Stored data entries
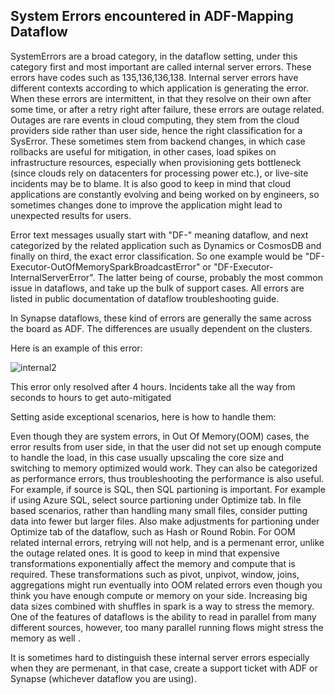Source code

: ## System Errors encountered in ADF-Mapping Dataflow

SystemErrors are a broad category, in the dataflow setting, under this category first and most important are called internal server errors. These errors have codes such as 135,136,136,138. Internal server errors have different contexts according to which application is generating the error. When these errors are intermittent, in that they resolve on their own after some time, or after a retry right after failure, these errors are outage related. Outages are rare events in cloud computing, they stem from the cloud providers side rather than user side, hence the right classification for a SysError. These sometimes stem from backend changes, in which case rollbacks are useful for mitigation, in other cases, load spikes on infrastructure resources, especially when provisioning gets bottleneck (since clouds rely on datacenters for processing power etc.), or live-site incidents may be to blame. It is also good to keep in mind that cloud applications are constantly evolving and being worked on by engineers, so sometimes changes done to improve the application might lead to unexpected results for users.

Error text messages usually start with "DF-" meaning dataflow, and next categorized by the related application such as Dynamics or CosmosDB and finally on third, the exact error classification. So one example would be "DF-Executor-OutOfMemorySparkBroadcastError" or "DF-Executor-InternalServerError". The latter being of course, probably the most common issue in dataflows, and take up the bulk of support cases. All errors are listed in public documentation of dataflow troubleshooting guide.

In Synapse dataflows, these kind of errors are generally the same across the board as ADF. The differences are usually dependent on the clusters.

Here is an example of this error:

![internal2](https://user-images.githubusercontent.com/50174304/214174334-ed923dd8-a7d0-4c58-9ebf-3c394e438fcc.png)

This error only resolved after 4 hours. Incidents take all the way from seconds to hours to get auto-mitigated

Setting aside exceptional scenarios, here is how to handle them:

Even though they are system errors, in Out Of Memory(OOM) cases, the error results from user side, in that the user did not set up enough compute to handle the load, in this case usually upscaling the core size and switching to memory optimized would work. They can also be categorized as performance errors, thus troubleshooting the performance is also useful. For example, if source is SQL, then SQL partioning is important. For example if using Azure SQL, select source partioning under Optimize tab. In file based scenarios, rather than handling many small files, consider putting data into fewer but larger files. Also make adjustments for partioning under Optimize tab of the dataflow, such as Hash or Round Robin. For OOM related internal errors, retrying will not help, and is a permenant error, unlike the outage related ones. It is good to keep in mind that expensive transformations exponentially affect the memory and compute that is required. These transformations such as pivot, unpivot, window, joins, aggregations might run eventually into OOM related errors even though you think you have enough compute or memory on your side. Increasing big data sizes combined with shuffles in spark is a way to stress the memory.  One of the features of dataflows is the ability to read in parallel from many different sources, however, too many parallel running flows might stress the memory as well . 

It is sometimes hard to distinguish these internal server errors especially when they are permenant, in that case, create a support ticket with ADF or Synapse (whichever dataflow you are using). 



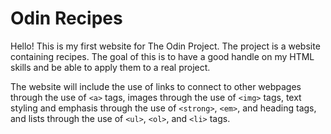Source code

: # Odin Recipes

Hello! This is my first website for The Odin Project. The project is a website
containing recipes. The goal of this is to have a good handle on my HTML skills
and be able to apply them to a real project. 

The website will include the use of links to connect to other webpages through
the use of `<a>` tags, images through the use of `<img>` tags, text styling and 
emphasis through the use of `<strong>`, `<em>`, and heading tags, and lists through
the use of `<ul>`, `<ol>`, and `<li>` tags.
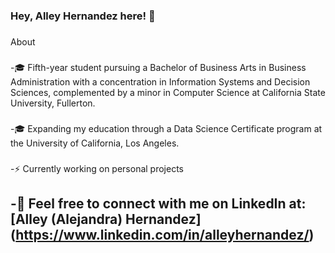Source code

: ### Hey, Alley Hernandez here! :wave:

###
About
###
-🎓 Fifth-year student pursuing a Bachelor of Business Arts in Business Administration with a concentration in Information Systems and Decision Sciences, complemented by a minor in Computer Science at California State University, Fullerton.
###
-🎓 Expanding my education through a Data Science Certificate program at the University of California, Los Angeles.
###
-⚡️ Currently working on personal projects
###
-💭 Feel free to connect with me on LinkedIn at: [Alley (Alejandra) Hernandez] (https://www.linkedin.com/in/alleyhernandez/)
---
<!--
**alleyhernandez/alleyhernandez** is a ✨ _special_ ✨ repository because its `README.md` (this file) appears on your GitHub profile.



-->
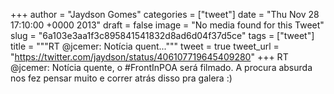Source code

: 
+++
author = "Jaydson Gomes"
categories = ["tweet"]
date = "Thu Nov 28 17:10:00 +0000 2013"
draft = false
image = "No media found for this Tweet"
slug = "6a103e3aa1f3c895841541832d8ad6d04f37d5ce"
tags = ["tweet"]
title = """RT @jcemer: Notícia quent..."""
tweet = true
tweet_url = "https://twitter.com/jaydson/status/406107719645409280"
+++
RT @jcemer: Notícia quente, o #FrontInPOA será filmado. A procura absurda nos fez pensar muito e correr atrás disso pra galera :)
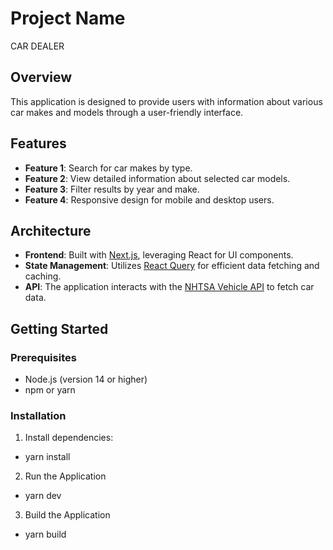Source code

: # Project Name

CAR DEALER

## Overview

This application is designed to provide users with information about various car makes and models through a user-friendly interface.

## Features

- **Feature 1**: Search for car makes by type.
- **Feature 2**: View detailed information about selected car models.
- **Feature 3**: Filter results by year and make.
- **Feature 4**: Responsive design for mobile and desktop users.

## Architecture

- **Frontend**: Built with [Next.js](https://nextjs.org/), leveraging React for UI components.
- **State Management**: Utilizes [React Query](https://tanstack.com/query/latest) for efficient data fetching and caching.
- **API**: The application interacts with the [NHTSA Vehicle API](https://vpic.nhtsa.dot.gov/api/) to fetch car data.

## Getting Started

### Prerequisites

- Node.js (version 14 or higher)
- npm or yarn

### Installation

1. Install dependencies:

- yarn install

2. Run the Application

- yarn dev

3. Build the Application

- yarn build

Work order >> Pictures stay out. Repeat only the lines from the beginning of the data through the line that has "in ADF-Mapping Dataflow".

Answer below >>
Source code

: ## System Errors encountered in ADF-Mapping Dataflow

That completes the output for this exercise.